[Stored items]
□ □ □ □ □ □ □
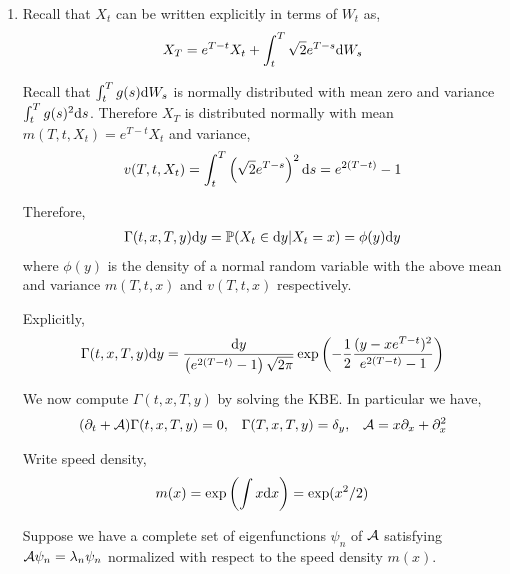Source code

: \begin{solution}[Solution]
\begin{enumerate}[label=(\alph*)]
    \item Recall that \( X_t \) can be written explicitly in terms of \( W_t \) as,
        \begin{align*}
            X_T = e^{T-t} X_t + \int_t^T \sqrt{2}e^{T-s} \d W_s %
        \end{align*}

        
        Recall that \( \int_t^T g(s)\mathrm{d} W_s \) is normally distributed with mean zero and variance \( \int_t^T g(s)^2 \mathrm{d} s \).
        Therefore \( X_T \) is distributed normally with mean \( m(T,t,X_t) = e^{T-t}X_t \) and variance,
        \begin{align*}
            v(T,t,X_t) = \int_t^T \left( \sqrt{2} e^{T-s} \right)^2\mathrm{d} s = e^{2(T-t)}-1
        \end{align*}
        

        Therefore,
        \begin{align*}
            \Gamma(t,x,T,y)\mathrm{d} y = \mathbb{P}(X_t\in\mathrm{d} y | X_t = x) = \phi(y)\mathrm{d} y
        \end{align*}
        where \( \phi(y) \) is the density of a normal random variable with the above mean and variance \( m(T,t,x) \) and \( v(T,t,x) \) respectively.
        
        Explicitly,
        \begin{align*}
            \Gamma(t,x,T,y)\mathrm{d} y = \frac{\mathrm{d} y}{ \left( e^{2(T-t)}-1 \right)\sqrt{2\pi}} \exp \left( - \frac{1}{2} \frac{ (y-xe^{T-t})^2}{ e^{2(T-t)}-1}  \right)
        \end{align*}
        
        \hrulefill

        We now compute \( \Gamma(t,x,T,y) \) by solving the KBE. In particular we have,
        \begin{align*}
            (\partial_t + \mathcal{A}) \Gamma(t,x,T,y) = 0, && \Gamma(T,x,T,y) = \delta_y, && \mathcal{A} = x\partial_x + \partial_x^2
        \end{align*}

        Write speed density,
        \begin{align*}
            m(x) = \exp \left( \int x \mathrm{d} x \right) = \exp(x^2/2)
        \end{align*}
        

        Suppose we have a complete set of eigenfunctions \( \psi_n \) of \( \mathcal{A} \) satisfying \( \mathcal{A} \psi_n = \lambda_n\psi_n \) normalized with respect to the speed density \( m(x) \).


\end{enumerate}
\end{solution}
□ □ □ □ □ □ □
ACTIVITY ::
Every line above that holds "with" counts once; state the total and nothing else.

RESULT OF THE TASK ::
4